Single by Breaking Benjamin

from the album Dark Before Dawn
- Released: April 14, 2015
- Genre: Post-grunge; alternative metal;
- Length: 3:49
- Label: Hollywood
- Songwriter: Benjamin Burnley
- Producer: Benjamin Burnley

Breaking Benjamin singles chronology
| "Failure" (2015) | "Angels Fall" (2015) | "Defeated" (2015) |

Music video
- "Angels Fall" on YouTube

= Angels Fall (song) =

"Angels Fall" is a song by American rock band Breaking Benjamin. Released soon after the album's lead single "Failure" on April 14, 2015, the track is the second single on their fifth studio album Dark Before Dawn and is the album's third track overall.

==Music==
Loudwire writer Chad Childers said the song "has a more moody vibe in the verses until the power of Ben Burnley's voice adds a sense of urgency during the chorus, delivering a message about not giving up and not giving in to obstacles that may stand in your way". Benjamin Burnley said of the song after its release, "I don't want to reinvent the wheel. I just want to write good music that's gonna stand the test of time and I try to do that."

==Music video==
The music video starts with a shot of dark ominous storm clouds then quickly transitions to an old underwater shipwreck. Throughout the song, the band is shown playing on a beach near a bonfire. Other scenes include survivors of the shipwreck dressed in 19th century apparel fighting on an island, implied to be ghosts of four people lost when the ship sank.

==Release==
On April 11, 2015, Breaking Benjamin released a 37-second sample of "Angels Fall", announcing its release. On April 14, it was released as a follow-up to the album's lead single "Failure". On September 14, 2015, a music video was released for the song.

==Reception==
"Angels Fall" was positively received by critics. Kristen Gaydos of The Citizens' Voice praised the "ominous introduction to the radio-friendly chorus". James Christopher Monger of AllMusic called the song one of the album's "standout cuts". Marcus Floyd of Renowned for Sound labeled the track as "both lyrically and sonically explosive with BB's trademark earthy sound". Nony Khondaker of The Daily Star commented on the catchy chorus, calling it the song's strongest part.

==Credits and personnel==
Credits adapted from the liner notes of Dark Before Dawn.

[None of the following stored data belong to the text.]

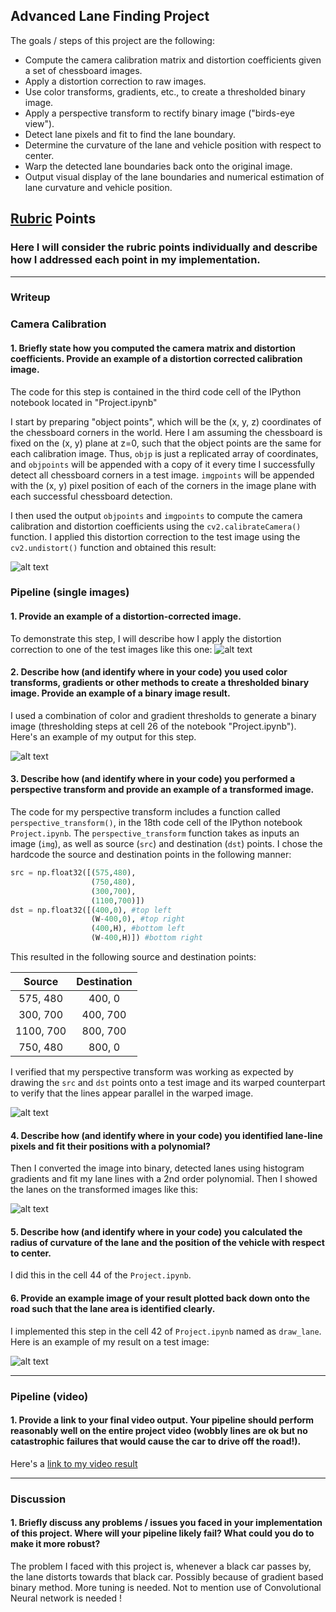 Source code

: ## Advanced Lane Finding Project

The goals / steps of this project are the following:

* Compute the camera calibration matrix and distortion coefficients given a set of chessboard images.
* Apply a distortion correction to raw images.
* Use color transforms, gradients, etc., to create a thresholded binary image.
* Apply a perspective transform to rectify binary image ("birds-eye view").
* Detect lane pixels and fit to find the lane boundary.
* Determine the curvature of the lane and vehicle position with respect to center.
* Warp the detected lane boundaries back onto the original image.
* Output visual display of the lane boundaries and numerical estimation of lane curvature and vehicle position.

[//]: # (Image References)

[image1]: ./examples/undistort_output.png "Undistorted"
[image2]: ./test_images/test1.jpg "Road Transformed"
[image3]: ./examples/binary_combo_example.jpg "Binary Example"
[image4]: ./examples/warped_straight_lines.jpg "Warp Example"
[image5]: ./examples/color_fit_lines.jpg "Fit Visual"
[image6]: ./examples/example_output.jpg "Output"
[video1]: ./project_video.mp4 "Video"

## [Rubric](https://review.udacity.com/#!/rubrics/571/view) Points

### Here I will consider the rubric points individually and describe how I addressed each point in my implementation.  

---

### Writeup

### Camera Calibration

#### 1. Briefly state how you computed the camera matrix and distortion coefficients. Provide an example of a distortion corrected calibration image.

The code for this step is contained in the third code cell of the IPython notebook located in "Project.ipynb" 

I start by preparing "object points", which will be the (x, y, z) coordinates of the chessboard corners in the world. Here I am assuming the chessboard is fixed on the (x, y) plane at z=0, such that the object points are the same for each calibration image.  Thus, `objp` is just a replicated array of coordinates, and `objpoints` will be appended with a copy of it every time I successfully detect all chessboard corners in a test image.  `imgpoints` will be appended with the (x, y) pixel position of each of the corners in the image plane with each successful chessboard detection.  

I then used the output `objpoints` and `imgpoints` to compute the camera calibration and distortion coefficients using the `cv2.calibrateCamera()` function.  I applied this distortion correction to the test image using the `cv2.undistort()` function and obtained this result: 

![alt text](undisort_result/camera_cal/calibration1.jpg)

### Pipeline (single images)

#### 1. Provide an example of a distortion-corrected image.

To demonstrate this step, I will describe how I apply the distortion correction to one of the test images like this one:
![alt text](result/undistorted_test_image.jpg)

#### 2. Describe how (and identify where in your code) you used color transforms, gradients or other methods to create a thresholded binary image.  Provide an example of a binary image result.

I used a combination of color and gradient thresholds to generate a binary image (thresholding steps at cell 26 of the notebook "Project.ipynb").  Here's an example of my output for this step. 

![alt text](result/binary.jpg)

#### 3. Describe how (and identify where in your code) you performed a perspective transform and provide an example of a transformed image.

The code for my perspective transform includes a function called `perspective_transform()`, in the 18th code cell of the IPython notebook `Project.ipynb`.  The `perspective_transform` function takes as inputs an image (`img`), as well as source (`src`) and destination (`dst`) points.  I chose the hardcode the source and destination points in the following manner:

```python
src = np.float32([(575,480),
                  (750,480), 
                  (300,700), 
                  (1100,700)])
dst = np.float32([(400,0), #top left
                  (W-400,0), #top right
                  (400,H), #bottom left
                  (W-400,H)]) #bottom right
```

This resulted in the following source and destination points:

| Source        | Destination   | 
|:-------------:|:-------------:| 
| 575, 480      | 400, 0        | 
| 300, 700      | 400, 700      |
| 1100, 700     | 800, 700      |
| 750, 480      | 800, 0        |

I verified that my perspective transform was working as expected by drawing the `src` and `dst` points onto a test image and its warped counterpart to verify that the lines appear parallel in the warped image.

![alt text](result/image_transformed.jpg)

#### 4. Describe how (and identify where in your code) you identified lane-line pixels and fit their positions with a polynomial?

Then I converted the image into binary, detected lanes using histogram gradients  and fit my lane lines with a 2nd order polynomial. Then I showed the lanes on the transformed images like this:

![alt text](result/image_transformed_with_lane.jpg)

#### 5. Describe how (and identify where in your code) you calculated the radius of curvature of the lane and the position of the vehicle with respect to center.

I did this in the cell 44 of the `Project.ipynb`.

#### 6. Provide an example image of your result plotted back down onto the road such that the lane area is identified clearly.

I implemented this step in the cell 42 of `Project.ipynb` named as `draw_lane`.  Here is an example of my result on a test image:

![alt text](result/image_lane.jpg)

---

### Pipeline (video)

#### 1. Provide a link to your final video output.  Your pipeline should perform reasonably well on the entire project video (wobbly lines are ok but no catastrophic failures that would cause the car to drive off the road!).

Here's a [link to my video result](./project_output.avi)

---

### Discussion

#### 1. Briefly discuss any problems / issues you faced in your implementation of this project.  Where will your pipeline likely fail?  What could you do to make it more robust?
The problem I faced with this project is, whenever a black car passes by, the lane distorts towards that black car. Possibly because of gradient based binary method. More tuning is needed. Not to mention use of Convolutional Neural network is needed
!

- Performed by Breaking Benjamin
- Written by Benjamin Burnley
- Produced by Benjamin Burnley
- Recorded by John Bender and Benjamin Burnley at St. Studios, Ocean City, and The Barbershop Studios, Lake Hopatcong, New Jersey
- Audio engineering by John Bender, Dan Korneff, Jim Romano, and Benjamin Burnley
- Mixed by Chris Lord-Alge, Keith Armstrong, and Nik Karpen at Mix L.A., Tarzana, Los Angeles
- Mastered by Ted Jensen at Sterling Sound, New York City, New York

==Charts==

===Weekly charts===

Weekly chart performance for "Angels Fall"
| Chart (2015) | Peak position |
|---|---|
| US Hot Rock & Alternative Songs (Billboard) | 16 |
| US Rock & Alternative Airplay (Billboard) | 11 |

===Year-end charts===

Year-end chart performance for "Angels Fall"
| Chart (2015) | Position |
|---|---|
| US Hot Rock Songs (Billboard) | 58 |

==Certifications==

Certifications for "Angels Fall"
| Region | Certification | Certified units/sales |
| United States (RIAA) | Platinum | 1,000,000^{‡} |
^{‡} Sales+streaming figures based on certification alone.